TASK TO COMPLETE: Exactly reproduce each entry, leaving out nothing.

EXERCISE INPUT:

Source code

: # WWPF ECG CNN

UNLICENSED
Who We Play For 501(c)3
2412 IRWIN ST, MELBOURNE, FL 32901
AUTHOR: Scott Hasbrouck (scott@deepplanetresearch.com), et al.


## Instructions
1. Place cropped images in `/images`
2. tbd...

ANSWER SPACE:
Source code

: # WWPF ECG CNN

UNLICENSED
Who We Play For 501(c)3
2412 IRWIN ST, MELBOURNE, FL 32901
AUTHOR: Scott Hasbrouck (scott@deepplanetresearch.com), et al.


## Instructions
1. Place cropped images in `/images`
2. tbd...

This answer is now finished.